Saved data entries:
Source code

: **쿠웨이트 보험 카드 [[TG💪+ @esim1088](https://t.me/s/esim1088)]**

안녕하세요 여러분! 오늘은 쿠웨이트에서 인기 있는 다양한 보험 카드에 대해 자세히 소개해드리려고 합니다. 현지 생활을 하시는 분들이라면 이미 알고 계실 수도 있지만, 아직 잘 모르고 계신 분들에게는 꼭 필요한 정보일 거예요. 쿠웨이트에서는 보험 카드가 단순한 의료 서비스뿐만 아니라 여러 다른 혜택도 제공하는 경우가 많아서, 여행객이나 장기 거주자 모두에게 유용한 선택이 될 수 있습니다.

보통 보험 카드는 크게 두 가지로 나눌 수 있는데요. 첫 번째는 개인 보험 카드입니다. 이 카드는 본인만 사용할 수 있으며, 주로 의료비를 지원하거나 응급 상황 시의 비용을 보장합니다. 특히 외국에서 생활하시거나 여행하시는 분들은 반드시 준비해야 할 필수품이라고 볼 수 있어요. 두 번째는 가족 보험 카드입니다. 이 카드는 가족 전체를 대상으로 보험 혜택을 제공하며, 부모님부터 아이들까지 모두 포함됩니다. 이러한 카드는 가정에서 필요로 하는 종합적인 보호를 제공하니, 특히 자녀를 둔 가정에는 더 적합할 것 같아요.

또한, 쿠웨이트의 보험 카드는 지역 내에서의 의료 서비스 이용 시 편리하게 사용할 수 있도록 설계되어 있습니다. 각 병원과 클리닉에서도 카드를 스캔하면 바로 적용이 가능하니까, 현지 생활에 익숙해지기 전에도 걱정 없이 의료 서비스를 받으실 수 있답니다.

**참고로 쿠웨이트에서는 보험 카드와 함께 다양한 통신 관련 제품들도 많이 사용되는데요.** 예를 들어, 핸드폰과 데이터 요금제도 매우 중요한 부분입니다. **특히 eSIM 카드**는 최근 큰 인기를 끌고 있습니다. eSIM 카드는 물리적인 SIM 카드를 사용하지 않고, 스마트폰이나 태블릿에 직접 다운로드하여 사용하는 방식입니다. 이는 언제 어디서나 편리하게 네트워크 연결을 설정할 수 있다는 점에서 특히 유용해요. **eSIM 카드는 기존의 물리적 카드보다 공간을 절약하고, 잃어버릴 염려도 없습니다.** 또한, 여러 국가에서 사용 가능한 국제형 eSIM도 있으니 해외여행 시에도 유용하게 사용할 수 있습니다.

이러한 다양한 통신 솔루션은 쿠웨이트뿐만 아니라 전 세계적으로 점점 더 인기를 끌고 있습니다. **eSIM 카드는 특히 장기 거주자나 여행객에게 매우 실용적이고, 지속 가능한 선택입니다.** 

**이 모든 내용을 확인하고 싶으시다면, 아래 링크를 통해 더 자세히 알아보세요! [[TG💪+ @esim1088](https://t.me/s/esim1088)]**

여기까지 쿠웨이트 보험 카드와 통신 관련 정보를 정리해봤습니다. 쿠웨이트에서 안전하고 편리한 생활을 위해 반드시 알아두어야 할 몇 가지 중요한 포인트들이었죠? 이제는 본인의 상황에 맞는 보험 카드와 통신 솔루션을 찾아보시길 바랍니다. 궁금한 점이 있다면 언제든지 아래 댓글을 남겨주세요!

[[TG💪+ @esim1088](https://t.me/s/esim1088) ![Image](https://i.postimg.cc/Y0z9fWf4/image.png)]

= WHAT THE EXERCISE ASKS =
Please set down exactly the lines running from the one with "알아보세요! [[TG💪+ @esim1088](https://t.me/s/esim1088)]**" to the last line of the entries above, both of them included, and no others.

= RESPONSE AREA =
**이 모든 내용을 확인하고 싶으시다면, 아래 링크를 통해 더 자세히 알아보세요! [[TG💪+ @esim1088](https://t.me/s/esim1088)]**

여기까지 쿠웨이트 보험 카드와 통신 관련 정보를 정리해봤습니다. 쿠웨이트에서 안전하고 편리한 생활을 위해 반드시 알아두어야 할 몇 가지 중요한 포인트들이었죠? 이제는 본인의 상황에 맞는 보험 카드와 통신 솔루션을 찾아보시길 바랍니다. 궁금한 점이 있다면 언제든지 아래 댓글을 남겨주세요!

[[TG💪+ @esim1088](https://t.me/s/esim1088) ![Image](https://i.postimg.cc/Y0z9fWf4/image.png)]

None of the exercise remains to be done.